A review by gothhotel
A Darker Shade of Magic by V.E. Schwab

4.0

this book is the kind of good where, to list its flaws, you first to articulate its merits, because it is so exceptional in many ways. you see, schwab is very, very good at balancing her world. she knows how to calibrate the ship and steer it, how to tell us about the journey. this is partly because she knows her limits: when she should move forward, what things are too large for her to tell. the plot isn't super amazing, it's actually pretty predictable, but it's a perfect fit for the world and the characters: it's action-y, quick and compelling enough to keep you reading in a world that would clearly lend itself to slow lingering. she has a kind of restraint that doesn't feel stingy or underdeveloped, and that's hard to find. the plot wasn't perfect but it worked very well, much better than it might have.

the writing is the kind of good that reminds me of very good fanfiction. this is not an insult: it is a descriptor for the kind of writing that is clearly in love with the world and the characters and even maybe itself, leaning into the poetry of its description. sometimes she slides into telling more than showing just to keep the pace up, but it strikes me as a clever balance rather than ineptitude: she shows enough to make the world tangible, but not so much that all but the most starry-eyed readers drift off.

the world is an absolute strength, balancing dark and light in a way that channels a lot of what makes GoT great without even remotely trying to rip it off. it's remarkable to me how, in far fewer pages than GRRM, schwab gets a critical thing: the philosophical underpinnings of the magic system are a beautiful complement to its technical structure. things make sense and yet there's enough mystery for it to be truly fantasy, an exploration of the felt and not an expansion of the seen. any grimdark tendencies are well-tempered: sure, there's killing and stuff, but it's clearly not the point.

one thing, though: the characters. i cared about them, sure, enough to keep reading, but at the end of the day they were kind of... stiff. Kell is dull and broody, like most leads, I guess, but even the cooler characters, like Lila, often act in ways that don't always feel completely organic. often their actions will feel like someone thought out how her character would react but didn't feel it, or didn't place it quite right. and the development is often presented as an explanation for their actions, like, oh, she did this because she felt this way now, rather than their actions feeling like an organic event. the dialogue is a little unnatural, too - nowhere near as bad as certain genre contemporaries (looking at you, br*ndon s*nderson), but it does tend to feel a bit more like an in-character d&d exchange among serious roleplayers rather than a conversation. probably this is because it's so careful and considered, like the rest of the book - trouble is, people aren't careful or considered most of the time and certainly not when they speak. it doesn't go crazy out of tone or anything, but let's just say Lila's got stunning poetic sense for a cutthroat. that's not to say she has to be an unwashed idiot, but it gets tiresome to read about people who are always so articulate, at least to me.

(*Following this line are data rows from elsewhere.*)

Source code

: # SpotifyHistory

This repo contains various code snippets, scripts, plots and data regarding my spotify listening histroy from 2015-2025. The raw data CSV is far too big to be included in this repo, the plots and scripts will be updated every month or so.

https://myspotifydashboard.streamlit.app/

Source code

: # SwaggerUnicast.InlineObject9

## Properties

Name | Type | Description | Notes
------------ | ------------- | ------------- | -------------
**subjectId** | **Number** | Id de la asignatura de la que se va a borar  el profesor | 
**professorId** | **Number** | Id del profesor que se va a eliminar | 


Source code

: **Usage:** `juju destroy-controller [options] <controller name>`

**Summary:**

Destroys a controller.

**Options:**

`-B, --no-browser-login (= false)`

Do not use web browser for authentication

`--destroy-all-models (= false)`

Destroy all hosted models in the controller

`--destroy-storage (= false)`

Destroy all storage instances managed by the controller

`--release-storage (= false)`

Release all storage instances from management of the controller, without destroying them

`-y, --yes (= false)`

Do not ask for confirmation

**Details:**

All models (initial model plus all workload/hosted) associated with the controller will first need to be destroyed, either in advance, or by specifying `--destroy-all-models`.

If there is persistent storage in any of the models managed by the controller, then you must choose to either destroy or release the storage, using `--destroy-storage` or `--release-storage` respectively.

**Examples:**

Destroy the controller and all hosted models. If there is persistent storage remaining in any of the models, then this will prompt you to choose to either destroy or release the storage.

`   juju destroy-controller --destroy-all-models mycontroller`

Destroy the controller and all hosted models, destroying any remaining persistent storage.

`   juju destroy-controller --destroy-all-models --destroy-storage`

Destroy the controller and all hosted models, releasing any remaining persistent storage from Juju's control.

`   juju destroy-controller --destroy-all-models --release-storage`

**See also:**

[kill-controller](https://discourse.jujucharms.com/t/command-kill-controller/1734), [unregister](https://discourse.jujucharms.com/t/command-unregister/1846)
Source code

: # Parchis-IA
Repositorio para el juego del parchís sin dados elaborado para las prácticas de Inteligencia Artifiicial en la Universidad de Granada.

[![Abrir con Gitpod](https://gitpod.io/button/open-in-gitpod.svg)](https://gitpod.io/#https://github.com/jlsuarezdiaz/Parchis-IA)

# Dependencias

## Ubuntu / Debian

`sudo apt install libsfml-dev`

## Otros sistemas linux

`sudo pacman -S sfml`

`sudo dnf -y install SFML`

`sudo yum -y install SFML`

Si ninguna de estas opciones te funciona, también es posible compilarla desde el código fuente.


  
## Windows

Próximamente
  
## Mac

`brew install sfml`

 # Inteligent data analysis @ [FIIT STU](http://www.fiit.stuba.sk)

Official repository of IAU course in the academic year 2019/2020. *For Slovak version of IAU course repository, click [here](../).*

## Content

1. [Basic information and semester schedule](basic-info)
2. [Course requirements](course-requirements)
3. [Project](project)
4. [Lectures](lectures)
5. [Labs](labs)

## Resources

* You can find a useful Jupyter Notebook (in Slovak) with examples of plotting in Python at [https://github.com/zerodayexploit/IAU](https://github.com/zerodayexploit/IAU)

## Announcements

overall, I think that stiffness is my main complaint. Schwab gets so much of what makes GoT et. al. fantastic, but she doesn't seem to intuit that human quality. she's smart and she loves her world but at times, it feels a little like a really interesting homebrew tabletop campaign. Schwab's characters sometimes look to me like intricate wooden cutouts: exquisite and carefully wrought, with articulated joints and a range of motion - like shadow puppets that some craftsman put together with a great deal of love. and you can become very fond of them, you might know how they might act in a situation and how they wouldn't - but they're still made of wood. they don't seem to live and breathe, not quite.